Depending on whose statistics you are looking at, there are almost three times as many people with pre-diabetes as those with Type 2 diabetes.
The general concensus is that there are about 26 million people with Type 2 diabetes, approximately 19 million that know it and another 6-7 million that do not. This means that there are a whopping 72 million with pre-diabetes, those with fasting blood sugar levels greater than 100mg/dl. but less than 126mg/dl. Normal blood sugar levels are less than 100mg/dl. first thing in the morning before eating.
What is so very unfortunate is that the vast majority of the 72 million people with pre-diabetes will end up developing Type 2 diabetes in the not-to-distant future. And although Type 2 diabetes is highly treatable, it is not curable, and these newly-diagnosed Type 2s will have it for the rest of their lives. In spite of what you may read or hear, Type 2 diabetes is not reversible or curable. Even with weight loss the best you can hope for is that it will be better managed.
You see, generally speaking, when you are a smaller person -- particularly if you are smaller because you carry less fat on your body -- you need less insulin than if you are a larger person. Someone that can lose a lot of excess fat and reduce their body weight can oftentimes get by with producing less than normal amounts of insulin. In these cases it may be that you can get by with the limited amount of insulin that you are still able to produce. If blood sugar levels return to normal, it is likely many people would think that the diabetes is cured, when in reality it is well-managed. It is this type of scenario that confuses people and leads them to believing that their diabetes went away (as I have heard often) or is cured.

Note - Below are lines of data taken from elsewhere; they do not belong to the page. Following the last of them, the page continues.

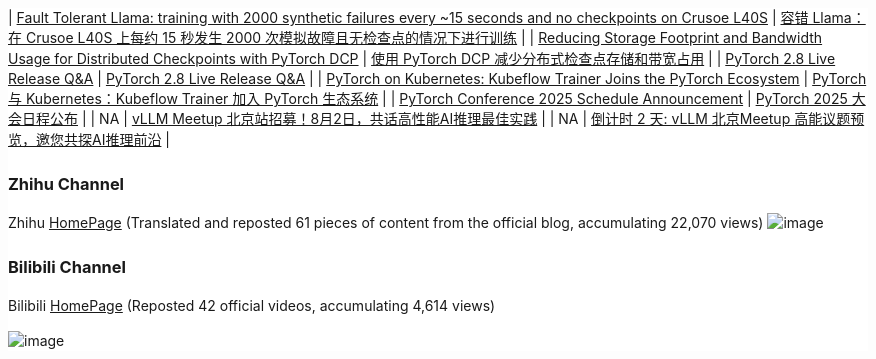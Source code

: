 | [Fault Tolerant Llama: training with 2000 synthetic failures every ~15 seconds and no checkpoints on Crusoe L40S](https://pytorch.org/blog/fault-tolerant-llama-training-with-2000-synthetic-failures-every-15-seconds-and-no-checkpoints-on-crusoe-l40s/) | [容错 Llama：在 Crusoe L40S 上每约 15 秒发生 2000 次模拟故障且无检查点的情况下进行训练](https://mp.weixin.qq.com/s/fEGjPE8sToQ4HmOt2tfraQ) |
| [Reducing Storage Footprint and Bandwidth Usage for Distributed Checkpoints with PyTorch DCP](https://pytorch.org/blog/reducing-storage-footprint-and-bandwidth-usage-for-distributed-checkpoints-with-pytorch-dcp/) | [使用 PyTorch DCP 减少分布式检查点存储和带宽占用](https://mp.weixin.qq.com/s/elTEnAixx0FNfYAdw_NWtA) |
| [PyTorch 2.8 Live Release Q&A](https://pytorch.org/event/pytorch-2-8-live-release-qa/) | [PyTorch 2.8 Live Release Q&A](https://mp.weixin.qq.com/s/4eZUc23aY6fcP9RQELS90w) |
| [PyTorch on Kubernetes: Kubeflow Trainer Joins the PyTorch Ecosystem](https://pytorch.org/blog/pytorch-on-kubernetes-kubeflow-trainer-joins-the-pytorch-ecosystem)  | [PyTorch 与 Kubernetes：Kubeflow Trainer 加入 PyTorch 生态系统](https://mp.weixin.qq.com/s/8IZV71Exp-LZNsMDPQKWAg) |
| [PyTorch Conference 2025 Schedule Announcement](https://pytorch.org/blog/pytorch-conference-2025-schedule-announcement/)  | [PyTorch 2025 大会日程公布](https://mp.weixin.qq.com/s/dAvCJULqsE44jbh9LoxdNQ) |
| NA  | [vLLM Meetup 北京站招募！8月2日，共话高性能AI推理最佳实践](https://mp.weixin.qq.com/s/Sm-EHvr3CjnwKOfEKfQXsw) |
| NA  | [倒计时 2 天: vLLM 北京Meetup 高能议题预览，邀您共探AI推理前沿](https://mp.weixin.qq.com/s/PBIvH2bJ9Ao_sG71l8QF_g) |



### Zhihu Channel

Zhihu [HomePage](https://www.zhihu.com/people/hai-dao-chuan-ji-shi-3791) (Translated and reposted 61 pieces of content from the official blog, accumulating 22,070 views)
<img width="1159" height="859" alt="image" src="https://github.com/user-attachments/assets/973cc6f8-1faf-4ef3-b41b-d60332c697c5" />


### Bilibili Channel

Bilibili [HomePage](https://space.bilibili.com/439250344) (Reposted 42 official videos, accumulating 4,614 views)

<img width="1722" height="863" alt="image" src="https://github.com/user-attachments/assets/b086ba4f-9c39-42d4-bb11-65da946d725e" />
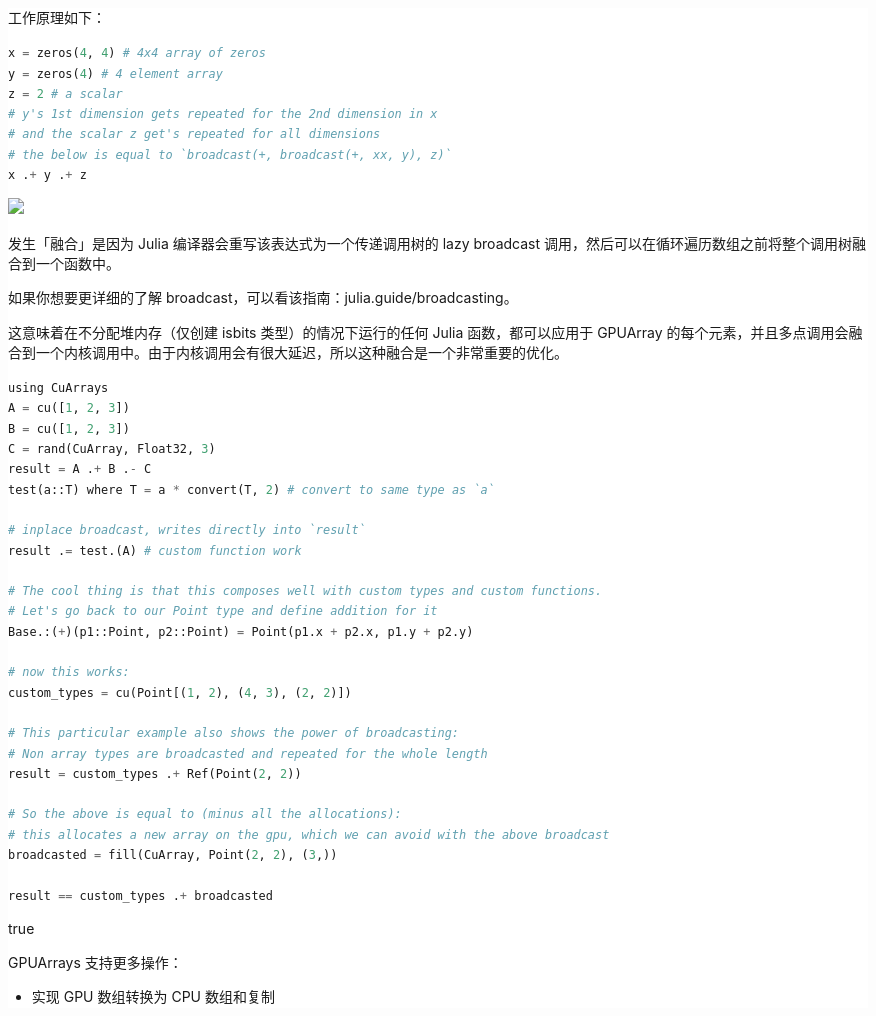 工作原理如下：

```py
x = zeros(4, 4) # 4x4 array of zeros
y = zeros(4) # 4 element array
z = 2 # a scalar
# y's 1st dimension gets repeated for the 2nd dimension in x
# and the scalar z get's repeated for all dimensions
# the below is equal to `broadcast(+, broadcast(+, xx, y), z)`
x .+ y .+ z 
```

![](https://mmbiz.qpic.cn/mmbiz_png/KmXPKA19gW91whyE5rpeuqBlV8Fd0IzoibA7Z7wj6krNfOYW18SgOFPHzTKrGHy9aLHicEfj3qOhgAglzC1Ce7bA/640?wx_fmt=png)

发生「融合」是因为 Julia 编译器会重写该表达式为一个传递调用树的 lazy broadcast 调用，然后可以在循环遍历数组之前将整个调用树融合到一个函数中。

如果你想要更详细的了解 broadcast，可以看该指南：julia.guide/broadcasting。

这意味着在不分配堆内存（仅创建 isbits 类型）的情况下运行的任何 Julia 函数，都可以应用于 GPUArray 的每个元素，并且多点调用会融合到一个内核调用中。由于内核调用会有很大延迟，所以这种融合是一个非常重要的优化。

```py
using CuArrays
A = cu([1, 2, 3])
B = cu([1, 2, 3])
C = rand(CuArray, Float32, 3)
result = A .+ B .- C
test(a::T) where T = a * convert(T, 2) # convert to same type as `a`

# inplace broadcast, writes directly into `result`
result .= test.(A) # custom function work

# The cool thing is that this composes well with custom types and custom functions.
# Let's go back to our Point type and define addition for it
Base.:(+)(p1::Point, p2::Point) = Point(p1.x + p2.x, p1.y + p2.y)

# now this works:
custom_types = cu(Point[(1, 2), (4, 3), (2, 2)])

# This particular example also shows the power of broadcasting: 
# Non array types are broadcasted and repeated for the whole length
result = custom_types .+ Ref(Point(2, 2))

# So the above is equal to (minus all the allocations):
# this allocates a new array on the gpu, which we can avoid with the above broadcast
broadcasted = fill(CuArray, Point(2, 2), (3,))

result == custom_types .+ broadcasted 
```

true

GPUArrays 支持更多操作：

*   实现 GPU 数组转换为 CPU 数组和复制
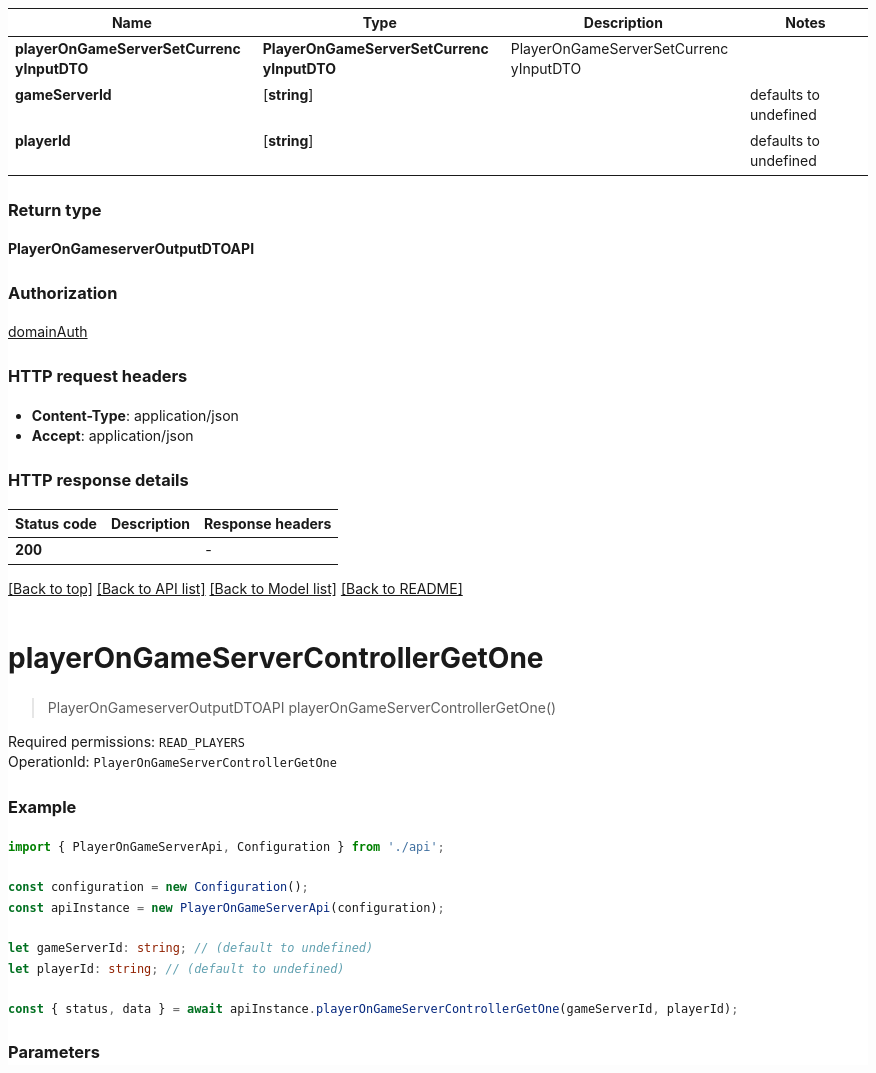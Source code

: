 | Name                                      | Type                                      | Description                           | Notes                 |
| ----------------------------------------- | ----------------------------------------- | ------------------------------------- | --------------------- |
| **playerOnGameServerSetCurrencyInputDTO** | **PlayerOnGameServerSetCurrencyInputDTO** | PlayerOnGameServerSetCurrencyInputDTO |                       |
| **gameServerId**                          | [**string**]                              |                                       | defaults to undefined |
| **playerId**                              | [**string**]                              |                                       | defaults to undefined |

### Return type

**PlayerOnGameserverOutputDTOAPI**

### Authorization

[domainAuth](../README.md#domainAuth)

### HTTP request headers

- **Content-Type**: application/json
- **Accept**: application/json

### HTTP response details

| Status code | Description | Response headers |
| ----------- | ----------- | ---------------- |
| **200**     |             | -                |

[[Back to top]](#) [[Back to API list]](../README.md#documentation-for-api-endpoints) [[Back to Model list]](../README.md#documentation-for-models) [[Back to README]](../README.md)

# **playerOnGameServerControllerGetOne**

> PlayerOnGameserverOutputDTOAPI playerOnGameServerControllerGetOne()

Required permissions: `READ_PLAYERS`<br> OperationId: `PlayerOnGameServerControllerGetOne`

### Example

```typescript
import { PlayerOnGameServerApi, Configuration } from './api';

const configuration = new Configuration();
const apiInstance = new PlayerOnGameServerApi(configuration);

let gameServerId: string; // (default to undefined)
let playerId: string; // (default to undefined)

const { status, data } = await apiInstance.playerOnGameServerControllerGetOne(gameServerId, playerId);
```

### Parameters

As a certified diabetes educator for the last 18 years, what frustrates me the most is that in the majority of cases of pre-diabetes, particularly those with an early diagnosis, developing on to Type 2 diabetes is preventable. This is worth repeating. If those people with pre-diabetes make some serious lifestyle changes immediately, then the development of Type 2 diabetes may be prevented.
People with pre-diabetes need to be told at the time of their diagnosis, rather emphatically, what they need to do to lessen their chances of eventually developing Type 2 diabetes. Instructions need to be given. Referrals need to be made. The seriousness of the diagnosis needs to be conveyed to the newly-diagnosed patient. The patient needs to know that they may be able to avoid diabetes if they do this, this and this.
Newly-diagnosed pre-diabetes patients need to seek instruction on how much exercise to engage in, how to improve meal planning and how much weight needs to be lost. Taking this advice and acting on it quickly is likely to mean the difference in developing diabetes or not.